The Scene
I just don’t want to be in that scene. You know, the scene in the movies where I’m looking through the stacks of books, and the camera pans across away from me, behind me, and then tilts down and focuses on that one book that was meant for me, lying there waiting for me. The book is usually the key to the plot; later in the movie I would be running through heap-loads of trouble to get hold of just that book, because I didn’t see it there and someone else picked it up. Getting it back would involve making a deal with the devil. And I don’t want that, which is why I hate going to book sales.

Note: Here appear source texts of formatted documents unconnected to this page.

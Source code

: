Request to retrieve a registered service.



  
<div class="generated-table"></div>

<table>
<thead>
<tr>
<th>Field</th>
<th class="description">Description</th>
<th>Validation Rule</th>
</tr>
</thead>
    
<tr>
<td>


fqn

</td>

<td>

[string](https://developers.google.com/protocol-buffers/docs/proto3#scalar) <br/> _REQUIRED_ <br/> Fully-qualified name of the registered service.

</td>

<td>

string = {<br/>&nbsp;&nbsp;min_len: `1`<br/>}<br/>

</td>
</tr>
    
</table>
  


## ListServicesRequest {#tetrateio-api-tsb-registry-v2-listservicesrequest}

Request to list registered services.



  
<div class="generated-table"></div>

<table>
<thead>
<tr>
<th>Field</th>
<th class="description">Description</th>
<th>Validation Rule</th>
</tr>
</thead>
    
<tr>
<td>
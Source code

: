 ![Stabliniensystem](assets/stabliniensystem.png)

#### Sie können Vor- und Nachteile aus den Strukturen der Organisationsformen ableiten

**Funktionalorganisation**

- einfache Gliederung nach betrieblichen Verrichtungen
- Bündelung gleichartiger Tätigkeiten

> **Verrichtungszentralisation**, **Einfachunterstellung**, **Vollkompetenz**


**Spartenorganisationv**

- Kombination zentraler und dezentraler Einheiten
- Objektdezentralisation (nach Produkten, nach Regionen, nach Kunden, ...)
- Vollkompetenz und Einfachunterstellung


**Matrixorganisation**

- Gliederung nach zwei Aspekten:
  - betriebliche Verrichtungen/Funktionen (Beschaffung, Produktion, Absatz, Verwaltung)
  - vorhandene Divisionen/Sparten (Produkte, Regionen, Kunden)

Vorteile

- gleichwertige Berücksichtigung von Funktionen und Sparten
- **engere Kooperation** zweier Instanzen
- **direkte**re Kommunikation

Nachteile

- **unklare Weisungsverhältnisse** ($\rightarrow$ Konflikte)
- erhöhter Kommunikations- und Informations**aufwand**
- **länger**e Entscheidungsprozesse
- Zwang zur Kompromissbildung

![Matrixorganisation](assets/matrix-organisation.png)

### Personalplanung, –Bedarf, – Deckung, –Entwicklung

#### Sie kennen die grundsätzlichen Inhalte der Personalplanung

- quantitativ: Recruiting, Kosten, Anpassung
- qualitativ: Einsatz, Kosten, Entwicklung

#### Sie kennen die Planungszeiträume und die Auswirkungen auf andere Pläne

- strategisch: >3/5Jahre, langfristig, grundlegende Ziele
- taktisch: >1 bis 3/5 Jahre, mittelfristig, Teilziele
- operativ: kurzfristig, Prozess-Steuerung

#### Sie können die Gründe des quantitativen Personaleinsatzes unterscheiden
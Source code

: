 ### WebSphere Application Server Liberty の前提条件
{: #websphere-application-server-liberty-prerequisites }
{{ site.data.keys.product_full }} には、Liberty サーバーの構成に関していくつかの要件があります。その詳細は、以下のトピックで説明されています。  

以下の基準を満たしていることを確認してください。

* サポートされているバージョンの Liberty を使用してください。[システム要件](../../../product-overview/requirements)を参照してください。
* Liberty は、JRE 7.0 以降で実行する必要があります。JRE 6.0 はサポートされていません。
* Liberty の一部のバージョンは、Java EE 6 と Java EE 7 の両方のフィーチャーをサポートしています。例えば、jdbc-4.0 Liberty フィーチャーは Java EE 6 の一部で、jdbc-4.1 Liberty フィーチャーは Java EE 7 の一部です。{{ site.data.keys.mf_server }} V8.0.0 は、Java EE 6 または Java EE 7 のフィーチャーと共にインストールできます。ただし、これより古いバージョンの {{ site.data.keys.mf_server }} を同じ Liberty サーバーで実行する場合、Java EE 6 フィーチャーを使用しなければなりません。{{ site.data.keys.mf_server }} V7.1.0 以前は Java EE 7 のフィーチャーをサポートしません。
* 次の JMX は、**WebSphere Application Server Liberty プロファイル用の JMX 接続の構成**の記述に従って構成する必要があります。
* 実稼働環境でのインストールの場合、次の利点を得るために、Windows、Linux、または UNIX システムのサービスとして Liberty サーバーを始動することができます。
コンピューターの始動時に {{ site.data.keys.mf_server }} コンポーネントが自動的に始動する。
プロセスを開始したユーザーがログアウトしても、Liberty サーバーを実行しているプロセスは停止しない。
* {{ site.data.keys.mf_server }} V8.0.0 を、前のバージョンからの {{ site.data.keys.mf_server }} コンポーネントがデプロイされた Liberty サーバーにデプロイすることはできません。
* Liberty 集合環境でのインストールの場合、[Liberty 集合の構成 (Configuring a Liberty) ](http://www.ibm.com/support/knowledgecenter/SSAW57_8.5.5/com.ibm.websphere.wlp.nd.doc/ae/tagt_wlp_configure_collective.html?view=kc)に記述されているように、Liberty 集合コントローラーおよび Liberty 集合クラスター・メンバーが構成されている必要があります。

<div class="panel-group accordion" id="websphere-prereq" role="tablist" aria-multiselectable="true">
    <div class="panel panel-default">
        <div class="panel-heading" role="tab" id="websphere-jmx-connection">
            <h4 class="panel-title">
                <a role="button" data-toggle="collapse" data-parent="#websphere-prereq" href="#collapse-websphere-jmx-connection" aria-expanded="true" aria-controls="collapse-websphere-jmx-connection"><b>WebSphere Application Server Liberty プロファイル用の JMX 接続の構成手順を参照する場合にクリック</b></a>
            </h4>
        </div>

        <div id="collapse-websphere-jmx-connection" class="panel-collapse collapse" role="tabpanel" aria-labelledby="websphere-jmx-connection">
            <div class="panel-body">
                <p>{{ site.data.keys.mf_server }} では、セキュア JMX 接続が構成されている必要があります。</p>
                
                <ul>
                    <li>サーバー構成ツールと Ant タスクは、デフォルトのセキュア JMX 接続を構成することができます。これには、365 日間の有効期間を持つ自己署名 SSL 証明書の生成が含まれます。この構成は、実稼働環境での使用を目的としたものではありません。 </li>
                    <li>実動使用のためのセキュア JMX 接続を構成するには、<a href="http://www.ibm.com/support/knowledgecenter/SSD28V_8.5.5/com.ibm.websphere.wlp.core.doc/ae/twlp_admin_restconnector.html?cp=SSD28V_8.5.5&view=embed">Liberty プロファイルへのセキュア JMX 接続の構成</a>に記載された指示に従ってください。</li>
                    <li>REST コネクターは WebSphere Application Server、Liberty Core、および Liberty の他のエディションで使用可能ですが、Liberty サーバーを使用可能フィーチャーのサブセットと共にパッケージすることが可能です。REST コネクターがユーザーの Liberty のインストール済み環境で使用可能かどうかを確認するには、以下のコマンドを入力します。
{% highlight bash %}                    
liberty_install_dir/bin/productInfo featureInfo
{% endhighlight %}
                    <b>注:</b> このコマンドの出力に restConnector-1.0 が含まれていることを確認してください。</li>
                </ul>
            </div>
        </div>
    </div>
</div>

But, despite my aforementioned reservations, I did end up going to one – both yesterday and today. You see my mind (not I) believes that knowledge, like all things precious, is hidden in a hole cut out in the middle of books, which is why I assume it’s still miffed at me for not picking up that copy of ‘The Trial’ by Franz Kafka at that sale yesterday. And it kept imploring me to go back to the sale. It kept telling me that if I went to back to the sale today and it was still there, it would indeed be the book that that camera had focused on, and the deal with the devil, could be skipped.

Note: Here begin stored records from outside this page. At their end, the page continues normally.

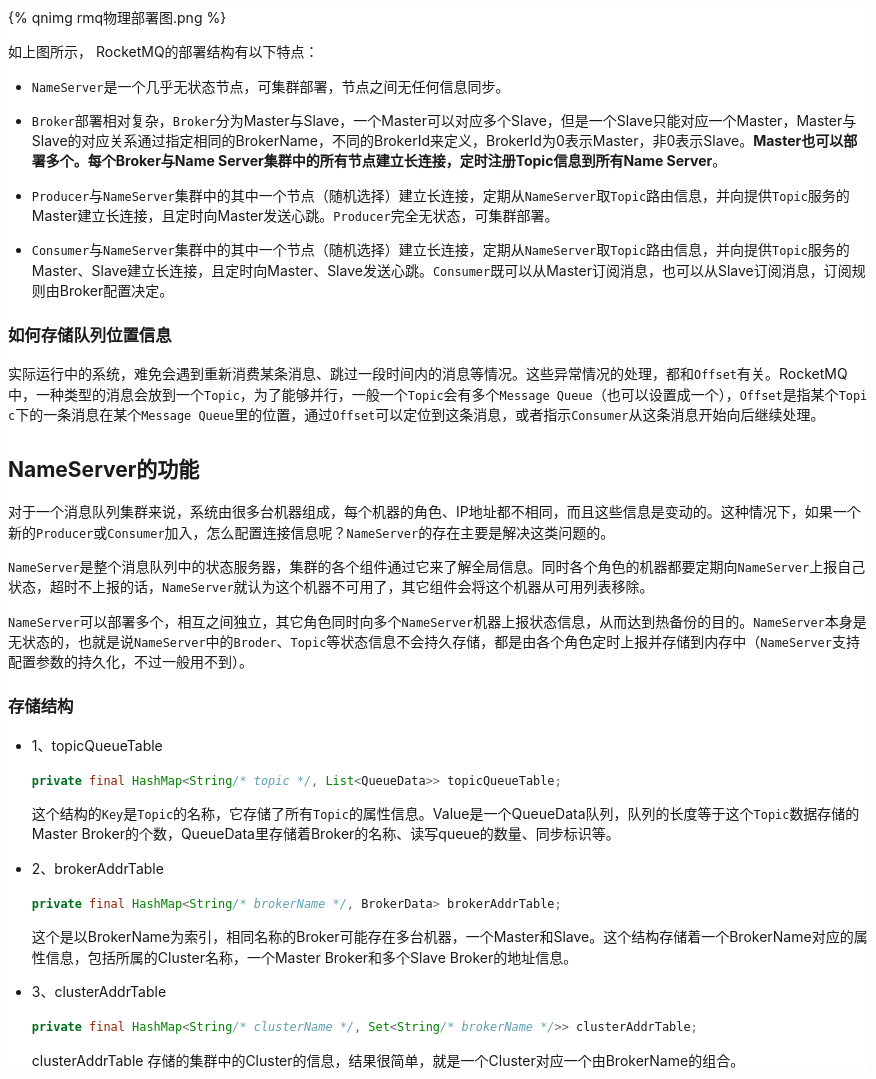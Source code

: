 {% qnimg rmq物理部署图.png %}

如上图所示， RocketMQ的部署结构有以下特点：

- `NameServer`是一个几乎无状态节点，可集群部署，节点之间无任何信息同步。

- `Broker`部署相对复杂，`Broker`分为Master与Slave，一个Master可以对应多个Slave，但是一个Slave只能对应一个Master，Master与Slave的对应关系通过指定相同的BrokerName，不同的BrokerId来定义，BrokerId为0表示Master，非0表示Slave。**Master也可以部署多个。每个Broker与Name Server集群中的所有节点建立长连接，定时注册Topic信息到所有Name Server**。
- `Producer`与`NameServer`集群中的其中一个节点（随机选择）建立长连接，定期从`NameServer`取`Topic`路由信息，并向提供`Topic`服务的Master建立长连接，且定时向Master发送心跳。`Producer`完全无状态，可集群部署。
- `Consumer`与`NameServer`集群中的其中一个节点（随机选择）建立长连接，定期从`NameServer`取`Topic`路由信息，并向提供`Topic`服务的Master、Slave建立长连接，且定时向Master、Slave发送心跳。`Consumer`既可以从Master订阅消息，也可以从Slave订阅消息，订阅规则由Broker配置决定。

### 如何存储队列位置信息

实际运行中的系统，难免会遇到重新消费某条消息、跳过一段时间内的消息等情况。这些异常情况的处理，都和`Offset`有关。RocketMQ中，一种类型的消息会放到一个`Topic`，为了能够并行，一般一个`Topic`会有多个`Message Queue`（也可以设置成一个），`Offset`是指某个`Topic`下的一条消息在某个`Message Queue`里的位置，通过`Offset`可以定位到这条消息，或者指示`Consumer`从这条消息开始向后继续处理。

## NameServer的功能

对于一个消息队列集群来说，系统由很多台机器组成，每个机器的角色、IP地址都不相同，而且这些信息是变动的。这种情况下，如果一个新的`Producer`或`Consumer`加入，怎么配置连接信息呢？`NameServer`的存在主要是解决这类问题的。

`NameServer`是整个消息队列中的状态服务器，集群的各个组件通过它来了解全局信息。同时各个角色的机器都要定期向`NameServer`上报自己状态，超时不上报的话，`NameServer`就认为这个机器不可用了，其它组件会将这个机器从可用列表移除。

`NameServer`可以部署多个，相互之间独立，其它角色同时向多个`NameServer`机器上报状态信息，从而达到热备份的目的。`NameServer`本身是无状态的，也就是说`NameServer`中的`Broder`、`Topic`等状态信息不会持久存储，都是由各个角色定时上报并存储到内存中（`NameServer`支持配置参数的持久化，不过一般用不到）。

### 存储结构

- 1、topicQueueTable

  ```java
  private final HashMap<String/* topic */, List<QueueData>> topicQueueTable;
  ```

  这个结构的`Key`是`Topic`的名称，它存储了所有`Topic`的属性信息。Value是一个QueueData队列，队列的长度等于这个`Topic`数据存储的Master Broker的个数，QueueData里存储着Broker的名称、读写queue的数量、同步标识等。

- 2、brokerAddrTable

  ```java
  private final HashMap<String/* brokerName */, BrokerData> brokerAddrTable;
  ```

  这个是以BrokerName为索引，相同名称的Broker可能存在多台机器，一个Master和Slave。这个结构存储着一个BrokerName对应的属性信息，包括所属的Cluster名称，一个Master Broker和多个Slave Broker的地址信息。

- 3、clusterAddrTable

  ```java
  private final HashMap<String/* clusterName */, Set<String/* brokerName */>> clusterAddrTable;
  ```

  clusterAddrTable 存储的集群中的Cluster的信息，结果很简单，就是一个Cluster对应一个由BrokerName的组合。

But alas, it wasn’t there. Or it was, and it was deja vu in a strange way. So I picked four other books instead, all for a dollar. Now my mind is complaining that if I’d just listened to it yesterday, it would have been so content for less than a dollar, instead of the forty odd dollars I’ll now have to pay a psychiatrist for consultation plus the one dollar for all the books I got that don’t have the title ‘The Trial’.
‘The Trial’ better be a good now that I’ve now spent so much time thinking about it. I’ll probably rent the book from the library (for free) tomorrow, but something tells me that’s not going to assuage my mind. Oh well.